North American Asbestos Corp. v. Superior Court
Before: Scott
[141]
Opinion
SCOTT, J.
Petitioner North American Asbestos Corporation challenges the denial of its motions to quash service of process. Petitioner’s four petitions, considered herein collectively, raise the question of whether a dissolved Illinois corporation may be sued in California for asbestos-related injuries when the dissolution took place more than two years before the suits were filed.
Petitioner is the defendant in 13 different lawsuits, some with multiple plaintiffs, all involving asbestos-related injuries. Petitioner was incorporated under the laws of the State of Illinois on October 14, 1953, and on May 19, 1978, filed articles of dissolution and was issued a certificate of dissolution by the Secretary of State of Illinois.

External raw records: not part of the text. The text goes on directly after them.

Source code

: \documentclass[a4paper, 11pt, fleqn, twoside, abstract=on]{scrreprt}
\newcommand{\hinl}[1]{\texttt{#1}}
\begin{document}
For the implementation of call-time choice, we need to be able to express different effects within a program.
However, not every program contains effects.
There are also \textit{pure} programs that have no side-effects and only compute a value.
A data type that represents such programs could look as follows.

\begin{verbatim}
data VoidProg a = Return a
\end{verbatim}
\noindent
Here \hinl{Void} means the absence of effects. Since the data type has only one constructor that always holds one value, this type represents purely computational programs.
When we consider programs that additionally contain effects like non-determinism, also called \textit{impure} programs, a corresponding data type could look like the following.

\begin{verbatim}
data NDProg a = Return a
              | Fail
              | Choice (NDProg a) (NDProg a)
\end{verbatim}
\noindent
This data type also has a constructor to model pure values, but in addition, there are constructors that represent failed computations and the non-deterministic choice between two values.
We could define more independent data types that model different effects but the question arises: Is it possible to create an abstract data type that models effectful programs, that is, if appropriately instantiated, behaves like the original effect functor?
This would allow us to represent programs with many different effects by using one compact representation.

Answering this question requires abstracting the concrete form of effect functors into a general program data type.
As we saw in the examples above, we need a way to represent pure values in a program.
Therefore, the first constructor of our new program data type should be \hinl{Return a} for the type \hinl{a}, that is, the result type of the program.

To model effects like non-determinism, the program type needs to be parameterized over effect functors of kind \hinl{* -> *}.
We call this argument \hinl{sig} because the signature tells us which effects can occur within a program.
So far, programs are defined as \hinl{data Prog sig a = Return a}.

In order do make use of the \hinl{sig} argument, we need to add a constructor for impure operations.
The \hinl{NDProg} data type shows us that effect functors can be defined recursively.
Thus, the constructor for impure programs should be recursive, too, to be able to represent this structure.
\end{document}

Illinois has a statute which provides that the dissolution of a corporation shall not impair any remedy for a liability incurred prior to dissolution “if action or other proceeding thereon is commenced within two years after the date of such dissolution.” (111. Rev. Stats. (1977) ch. 32, § 157.94.) Eleven of the thirteen lawsuits were filed more than two years after dissolution. A twelfth brought by Carl Tognolini, Johnnie Overstreet and Ned Fernandez (action No. 532968-5, covered by petition 1 Civ. 51482) was filed several days before the two-year period ended, but service took place after the deadline. The remaining lawsuit by John Gorman (action No. 524147-9, covered by petition 1 Civ. 53506) was filed before the period expired, but when initially filed did not name petitioner as a defendant. The first amended complaint, which substituted petitioner for a Doe defendant, was filed after the two-year period had ended.
Service of process in the various lawsuits was by mailing summons and complaint to Max E. Meyer, trustee of the liquidating trust of North American Asbestos Corporation. Petitioner did not return the acknowledgment of receipt forms accompanying service. Instead, petitioner moved to quash, contending both that service upon the dissolved corporation was void and that the corporation did not have the minimum contacts with California to justify suit here. The motions to quash were denied. These petitions followed. We conclude that the motions to quash were properly denied in that the court had jurisdiction over petitioner and that the appropriate procedure to challenge petitioner’s capacity to be sued was by way of a demurrer, motion for summary judgment, or other procedures.